Hard to see a realistic endgame to Iran-Israel brinkmanship

Publish: 12:21 AM, June 16, 2022 | Update: 12:21 AM, June 16, 2022

As is the case in the Israeli spy thriller TV series “Tehran,” which is currently in its second season, in real life Israel and Iran are heading for some sort of crescendo in their relations. One can hardly tell whether art is imitating life or life imitating art in this downward spiral toward a full-fledged confrontation that neither side can win.
More worrying is the fact that the road to an endgame remains unclear, leaving room for further enthralling, but dangerous, episodes ahead. In this nail-biting real-life drama, it is impossible to imagine a happy ending any time soon unless both sides, sooner rather than later, recognize that they are marching toward an abyss of direct confrontation that will severely damage both of them.
Last week, dozens of Israeli Air Force fighter jets conducted simulated airstrike exercises. Afterward, the Israeli Defense Forces explained that these included “long-range flight, aerial refueling and striking distant targets,” leaving no room for doubt about which country and targets this drill was in preparation for.
The exercises took place against the backdrop of the death in mysterious circumstances of a high-ranking Iranian colonel, Ali Esmaelzadeh, only days after a fellow officer, Col. Sayad Khodayee, was killed in a drive-by shooting in Tehran. Furthermore, Iranian media outlets reported last weekend that two more senior scientists, one of whom was responsible for several major aviation projects and another who worked at the Natanz nuclear facility, have died in unclear circumstances.
At this point, the working assumption is that Israel was behind the deaths and, considering its track record of alleged assassinations in Iran, its denial of involvement in the killings is being met with skepticism.
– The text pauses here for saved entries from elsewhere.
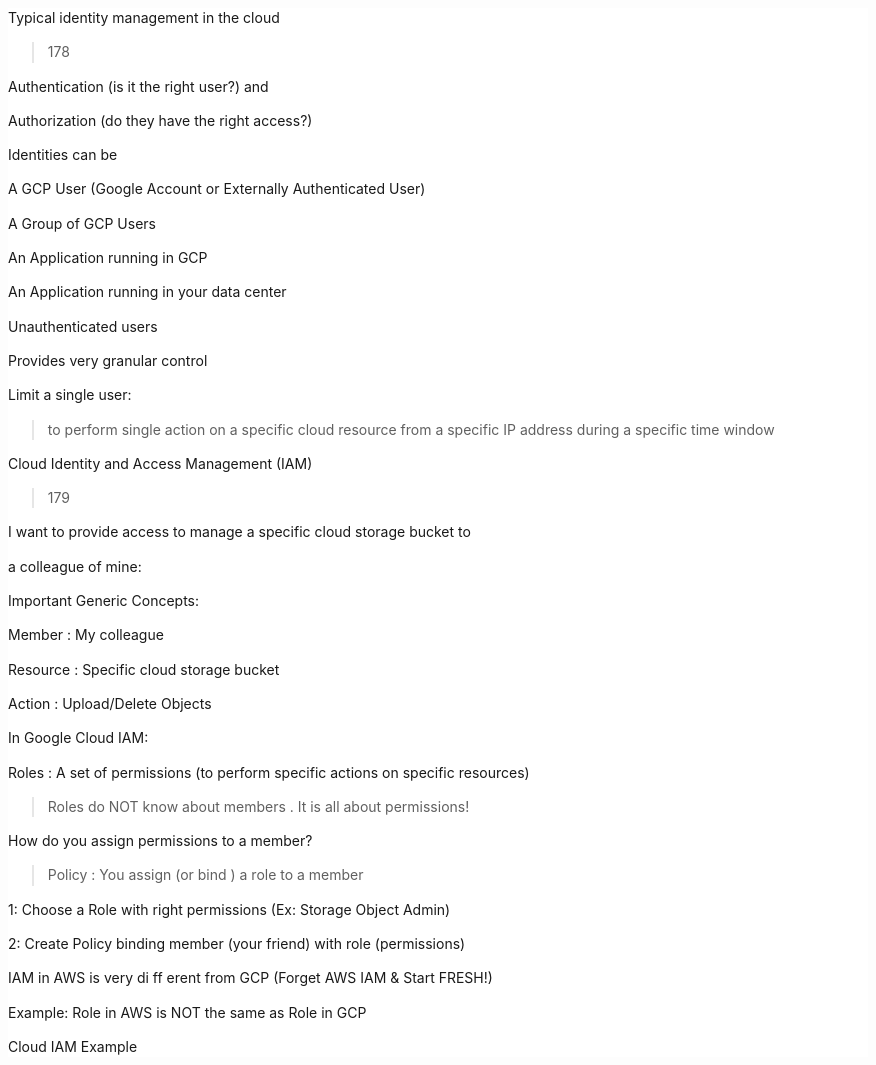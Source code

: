 Typical identity management in the cloud 

> 178

Authentication  (is it the right user?) and 

Authorization  (do they have the right access?) 

Identities  can be 

A GCP User (Google Account or Externally Authenticated User) 

A Group of GCP Users 

An Application running in GCP 

An Application running in your data center 

Unauthenticated users 

Provides very  granular  control 

Limit a single user: 

> to perform single action
> on a specific cloud resource
> from a specific IP address
> during a specific time window

Cloud Identity and Access Management (IAM) 

> 179

I want to provide access to manage a specific cloud storage bucket to 

a colleague of mine: 

Important Generic Concepts: 

Member : My colleague 

Resource : Specific cloud storage bucket 

Action : Upload/Delete Objects 

In Google Cloud IAM: 

Roles : A set of permissions (to perform specific actions on specific resources) 

> Roles do NOT know about members . It is all about permissions!

How do you assign permissions to a member?  

> Policy : You assign (or bind ) a role to a member

1:  Choose a Role  with right permissions (Ex: Storage Object Admin) 

2:  Create Policy  binding member (your friend) with role (permissions) 

IAM in AWS is very di ff erent from GCP (Forget AWS IAM & Start FRESH!) 

Example: Role in AWS is NOT the same as Role in GCP 

Cloud IAM Example 
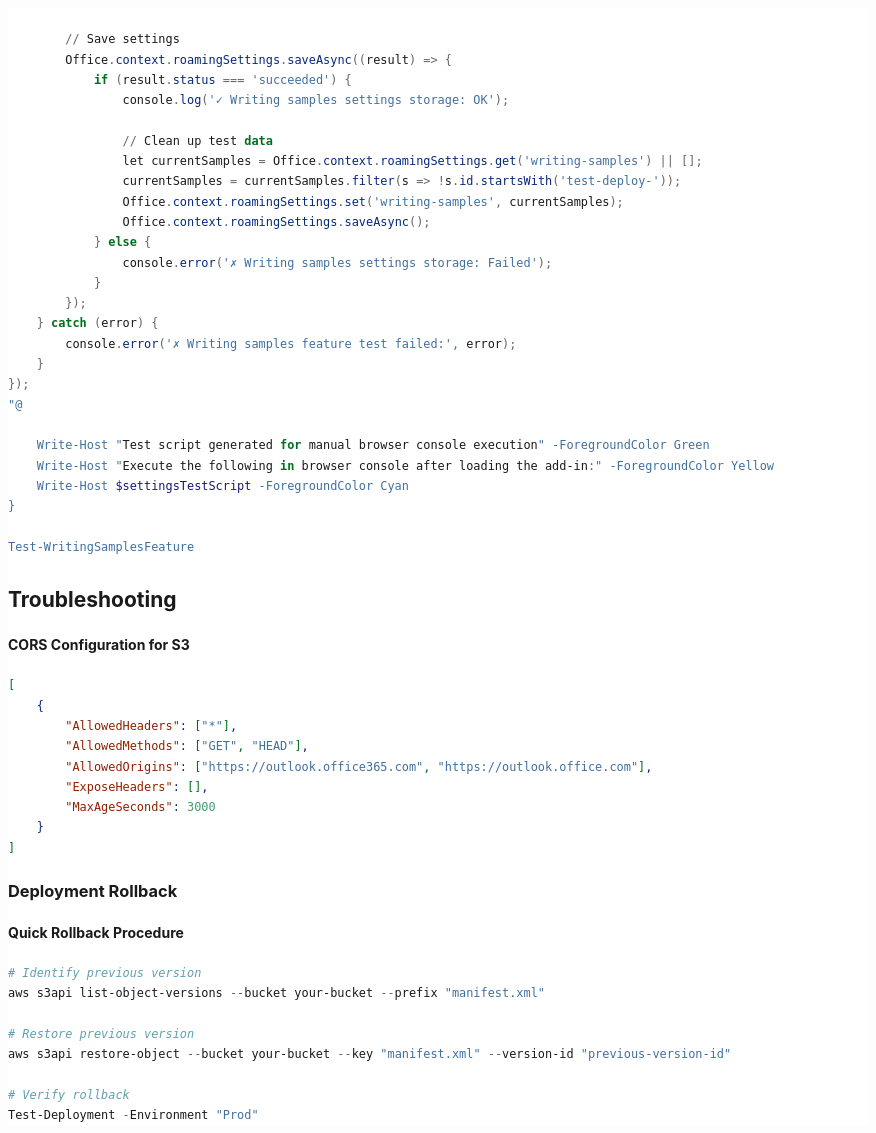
 ```powershell
        
        // Save settings
        Office.context.roamingSettings.saveAsync((result) => {
            if (result.status === 'succeeded') {
                console.log('✓ Writing samples settings storage: OK');
                
                // Clean up test data
                let currentSamples = Office.context.roamingSettings.get('writing-samples') || [];
                currentSamples = currentSamples.filter(s => !s.id.startsWith('test-deploy-'));
                Office.context.roamingSettings.set('writing-samples', currentSamples);
                Office.context.roamingSettings.saveAsync();
            } else {
                console.error('✗ Writing samples settings storage: Failed');
            }
        });
    } catch (error) {
        console.error('✗ Writing samples feature test failed:', error);
    }
});
"@
    
    Write-Host "Test script generated for manual browser console execution" -ForegroundColor Green
    Write-Host "Execute the following in browser console after loading the add-in:" -ForegroundColor Yellow
    Write-Host $settingsTestScript -ForegroundColor Cyan
}

Test-WritingSamplesFeature
```

## Troubleshooting

#### CORS Configuration for S3
```json
[
    {
        "AllowedHeaders": ["*"],
        "AllowedMethods": ["GET", "HEAD"],
        "AllowedOrigins": ["https://outlook.office365.com", "https://outlook.office.com"],
        "ExposeHeaders": [],
        "MaxAgeSeconds": 3000
    }
]
```

### Deployment Rollback

#### Quick Rollback Procedure
```powershell
# Identify previous version
aws s3api list-object-versions --bucket your-bucket --prefix "manifest.xml"

# Restore previous version
aws s3api restore-object --bucket your-bucket --key "manifest.xml" --version-id "previous-version-id"

# Verify rollback
Test-Deployment -Environment "Prod"
```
But it still remains unclear whether there is a grand, long-term strategy behind these assassinations or whether Israel is letting it be known to all that it is planning a military operation in Iran.
Israel’s view of Iran as an existential threat and a major source of instability in the region is well documented. Israeli authorities are adamant that Tehran should never acquire nuclear military capability, or have any unchallenged presence close to Israel’s borders, either directly or through a proxy.
Just last week, during a meeting with Rafael Grossi, head of the UN’s nuclear watchdog the International Atomic Energy Agency, Prime Minister Naftali Bennett made clear his view that Tehran is concealing its true intentions of developing nuclear military capability behind “false information and lies.”

Yossi Mekelberg is professor of international relations and an associate fellow of the MENA Program at Chatham House.